Monday, Jan. 05, 1959
Turning Point
The day that Gamal Abdel Nasser persists in calling Victory Day--actually the anniversary of the withdrawal of the unbeaten British and French troops from Suez two years ago--has become an Egyptian holiday. Last week it was observed with massed schoolboy gymnastics and by the symbolic refloating of one of the ships sunk to block the canal. It was also marked by a speech from a somewhat subdued Nasser, who for the first time attacked the Communists. His oratory hardly matched the invective he has expended on the West, but it was a start.
The Communists he brought into the Middle East three years ago are now fighting him and sabotaging Arab nationalism in Syria. They "opposed the union of Syria and Egypt because they thought it would destroy their opportunities," he told the crowd at Port Said. "Some" of their members, he went on, even called for "disunity."
To "investigate" the troubled Syrian situation, Nasser announced appointment of a three-man committee, including his police boss, Zakaria Mohieddin, and Vice President Akram Hourani, the Baath Socialist leader who rushed his country into union with Egypt last year precisely to avert a Communist takeover.

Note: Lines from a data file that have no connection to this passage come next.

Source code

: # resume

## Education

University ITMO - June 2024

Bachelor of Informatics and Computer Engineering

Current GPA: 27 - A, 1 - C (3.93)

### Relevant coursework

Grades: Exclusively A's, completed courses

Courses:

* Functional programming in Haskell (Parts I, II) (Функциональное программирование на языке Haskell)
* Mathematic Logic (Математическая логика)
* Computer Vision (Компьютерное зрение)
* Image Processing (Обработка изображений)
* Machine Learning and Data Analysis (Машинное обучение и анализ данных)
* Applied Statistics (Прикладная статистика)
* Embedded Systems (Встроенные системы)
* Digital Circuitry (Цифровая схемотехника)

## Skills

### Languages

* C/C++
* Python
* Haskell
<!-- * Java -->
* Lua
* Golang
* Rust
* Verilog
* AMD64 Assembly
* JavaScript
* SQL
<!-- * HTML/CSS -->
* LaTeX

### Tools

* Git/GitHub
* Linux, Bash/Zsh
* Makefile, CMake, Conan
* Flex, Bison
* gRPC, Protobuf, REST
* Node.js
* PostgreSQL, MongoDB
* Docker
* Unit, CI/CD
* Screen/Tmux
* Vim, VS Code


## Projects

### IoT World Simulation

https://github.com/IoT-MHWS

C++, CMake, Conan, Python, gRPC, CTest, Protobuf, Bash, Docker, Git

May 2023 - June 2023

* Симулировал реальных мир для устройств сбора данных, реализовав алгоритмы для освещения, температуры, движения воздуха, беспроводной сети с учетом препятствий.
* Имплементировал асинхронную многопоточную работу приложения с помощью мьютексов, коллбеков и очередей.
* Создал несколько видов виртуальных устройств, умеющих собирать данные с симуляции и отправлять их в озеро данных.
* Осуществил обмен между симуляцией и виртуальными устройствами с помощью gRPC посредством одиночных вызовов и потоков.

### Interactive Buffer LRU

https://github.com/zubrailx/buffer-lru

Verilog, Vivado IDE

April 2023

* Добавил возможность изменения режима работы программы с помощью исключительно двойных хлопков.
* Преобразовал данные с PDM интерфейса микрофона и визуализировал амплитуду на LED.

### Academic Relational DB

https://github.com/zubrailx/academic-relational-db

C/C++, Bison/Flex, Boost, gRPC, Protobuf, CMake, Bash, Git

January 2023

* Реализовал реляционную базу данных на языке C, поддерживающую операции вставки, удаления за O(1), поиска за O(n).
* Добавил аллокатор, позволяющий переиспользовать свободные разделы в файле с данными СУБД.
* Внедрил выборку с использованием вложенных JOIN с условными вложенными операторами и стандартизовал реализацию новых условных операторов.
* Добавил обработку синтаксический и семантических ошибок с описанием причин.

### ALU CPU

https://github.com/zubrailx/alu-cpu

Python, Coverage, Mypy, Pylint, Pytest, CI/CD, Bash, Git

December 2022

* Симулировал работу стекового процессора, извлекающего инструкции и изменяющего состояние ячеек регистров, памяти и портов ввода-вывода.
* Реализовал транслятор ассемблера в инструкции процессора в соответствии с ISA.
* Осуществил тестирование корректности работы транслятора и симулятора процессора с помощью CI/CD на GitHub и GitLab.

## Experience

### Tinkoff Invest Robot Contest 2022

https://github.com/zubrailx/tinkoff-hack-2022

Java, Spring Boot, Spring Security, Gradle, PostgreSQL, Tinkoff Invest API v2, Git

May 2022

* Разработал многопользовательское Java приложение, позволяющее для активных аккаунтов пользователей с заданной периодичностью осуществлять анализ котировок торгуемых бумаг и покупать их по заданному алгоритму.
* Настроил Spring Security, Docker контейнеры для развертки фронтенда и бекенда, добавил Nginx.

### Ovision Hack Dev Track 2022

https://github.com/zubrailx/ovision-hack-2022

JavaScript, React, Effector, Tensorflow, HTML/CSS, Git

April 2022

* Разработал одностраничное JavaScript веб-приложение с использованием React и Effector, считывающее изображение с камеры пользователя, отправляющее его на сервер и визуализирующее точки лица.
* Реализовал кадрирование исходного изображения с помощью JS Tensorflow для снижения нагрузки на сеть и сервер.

Day after Nasser's speech, Damascus' Communist newspaper Al Noor went out of business. Syrian Communist Boss Khaled Bakdash, the leading Communist in the Arab world, went underground. Nasser's Syrian proconsul, Colonel Abdel Hamid Serraj, was more emphatic than Nasser. "The Communist Party has shown its real self," he said. "Its attitude is treason to the Arab cause and a dagger's stab directed by people who do not represent the real face of the Syrian region."
Yet, if Nasser had decided at last that he was in jeopardy from the Communists, he was moving cautiously. At week's end there were many rumors but little evidence of Communist arrests in Syria. He carefully made no mention at all of the even touchier situation created by the Communists in Iraq. Nasser's regime signed a contract with a Soviet delegation in Cairo for the building of Nasser's Aswan high dam, and Nasser's propagandists, covering the boss's anxious retreat, put out the naive-sounding line that Arabs must distinguish sharply between bad local Communists and good Russians. Nothing in the Syrian unpleasantness, wrote Nasser's trained seal. Editor Mohammed Heikal of Al Ahram, must be allowed to affect "in any way the great victory we achieved in earning the friendship of the Soviet Union."